Cour d’appel de Lyon, le 1 juillet 2011, n°11/02416

La Cour d’appel de Lyon, dans un arrêt du 1er juillet 2011, a infirmé l’ordonnance d’un juge-commissaire autorisant la cession amiable d’un fonds de commerce dans le cadre d’une liquidation judiciaire. Le bailleur du local commercial avait formé un appel contre cette autorisation. Elle invoquait notamment l’interposition de personnes au profit du débiteur. La Cour d’appel a examiné les conditions de l’offre de reprise au regard de l’exigence de qualité de tiers de l’acquéreur. Elle a ainsi précisé le contrôle nécessaire pour prévenir les pratiques frauduleuses en matière de cession d’actifs.

**I. Le renforcement du contrôle judiciaire sur la qualité de l’acquéreur**

L’arrêt opère un contrôle rigoureux des conditions de l’offre de reprise. La Cour rappelle le principe posé par l’article L. 642-3 du code de commerce. Cette disposition interdit au débiteur de présenter une offre directement ou indirectement. La Cour souligne que « il incombe à la juridiction saisie d’une offre d’acquisition d’un actif dépendant de la procédure collective de vérifier la qualité de tiers de l’auteur de l’offre ». Cette vérification vise à prévenir toute collusion entre le débiteur et l’acquéreur. L’objectif est d’empêcher la poursuite de l’exploitation sans paiement du passif. La Cour étend ainsi l’obligation de contrôle au-delà de la seule absence de lien de parenté.

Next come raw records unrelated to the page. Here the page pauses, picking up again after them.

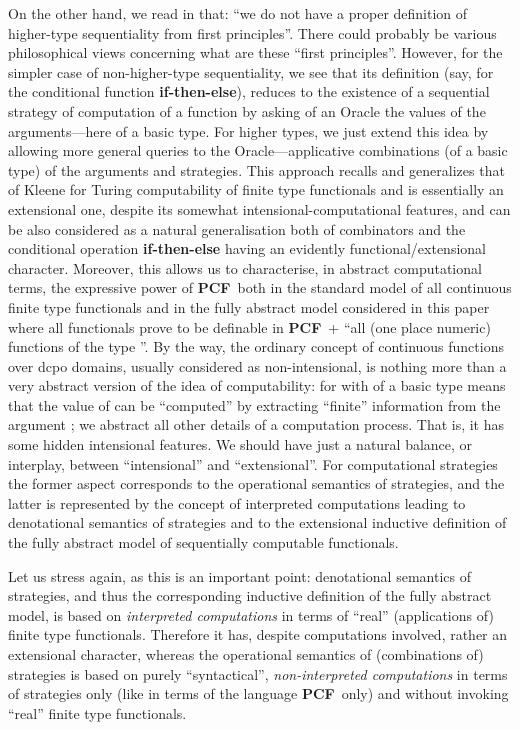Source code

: \documentclass[fleqn]{LMCS}
\theoremstyle{plain}\newtheorem{satz}[thm]{Satz}
\theoremstyle{plain}\newtheorem{hyp}[thm]{Hypothesis}
\theoremstyle{plain}\newtheorem{hyps}[thm]{Hypotheses}
\theoremstyle{definition}\newtheorem{note}[thm]{Note}
\newcommand{\PCF}{\mbox{\bf PCF}}
\newcommand{\?}{\mbox{?}}
\begin{document}
On the other hand, we read in 
\cite{Hyland-Ong2000} that: 
``we do not have a proper definition of higher-type 
sequentiality from first principles''. 
There could probably be various philosophical 
views concerning 
what are these ``first principles''. 
However, for the simpler case of non-higher-type sequentiality, 
we see that its definition (say, for the conditional 
function {\bf if-then-else}), 
reduces to the existence of a sequential strategy of 
computation of a function by asking of an Oracle the 
values of the arguments---here of a basic type. 
For higher types, 
we just extend this idea by allowing more general queries 
to the Oracle---applicative 
combinations 
(of a basic type) of the arguments and strategies. 
This approach recalls and generalizes that 
of Kleene \cite{Kleene60,Kleene62} for Turing computability of finite 
type functionals and is essentially an extensional one, 
despite its somewhat intensional-computational features, 
and can be also considered as a natural generalisation both of combinators 
and the conditional operation {\bf if-then-else} having an evidently 
functional/extensional character. 
Moreover, this allows us to characterise, in abstract computational terms, 
the expressive power of \PCF\ both in the standard model  
of all continuous finite type functionals \cite{Saz76AL} and 
in the fully abstract model  considered in this paper where 
all functionals prove to be definable in \PCF\ + ``all (one place 
numeric) functions of the type ''. 
By the way, the ordinary 
concept of continuous functions over dcpo domains, 
usually considered as non-intensional, 
is nothing more than a very abstract version of the idea of 
computability:  for  with  of a basic type 
means that the value of  can be ``computed'' by extracting ``finite'' information 
 from the argument ; we abstract all other details of a computation process. 
That is, it has some hidden 
intensional features. We should have just a natural balance, or interplay, 
between ``intensional'' and ``extensional''. 
For computational strategies the former aspect corresponds to the operational 
semantics of strategies, and the latter is represented by the concept of 
interpreted computations leading to denotational semantics of strategies and 
to the extensional inductive definition of the fully abstract model of 
sequentially computable functionals. 

Let us stress again, as this is an important point: 
denotational semantics of strategies, and thus 
the corresponding inductive definition of the fully abstract model, is based on 
\emph{interpreted computations} in terms of ``real'' (applications of) 
finite type functionals. Therefore it has, despite computations involved, 
rather an extensional character, whereas the operational semantics of 
(combinations of) strategies is based on purely ``syntactical'', 
\emph{non-interpreted computations} 
in terms of strategies only (like in terms of the language \PCF\ only) 
and without invoking ``real'' finite type 
functionals.
\end{document}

L’exigence de démonstration positive de la qualité de tiers est affirmée avec fermeté. La Cour écarte l’attestation produite par le bailleur pour son manque d’impartialité. Elle relève également l’absence de lien de parenté ou d’alliance avec le débiteur. Ces éléments ne suffisent cependant pas à établir la qualité de tiers. La Cour exige une démonstration active par l’acquéreur de sa situation et de son projet. Elle constate que l’acquéreur « ne fournit aucune note de présentation comportant des renseignements relatifs à sa personne ainsi qu’un projet d’entreprise ». Il ne verse aucun prévisionnel aux débats. Son expérience professionnelle est ancienne et son activité actuelle est sans rapport. La Cour en déduit que « la qualité de tiers de l’auteur de l’offre, n’est pas suffisamment démontrée ». Cette exigence procédurale renforce la sécurité des opérations de cession.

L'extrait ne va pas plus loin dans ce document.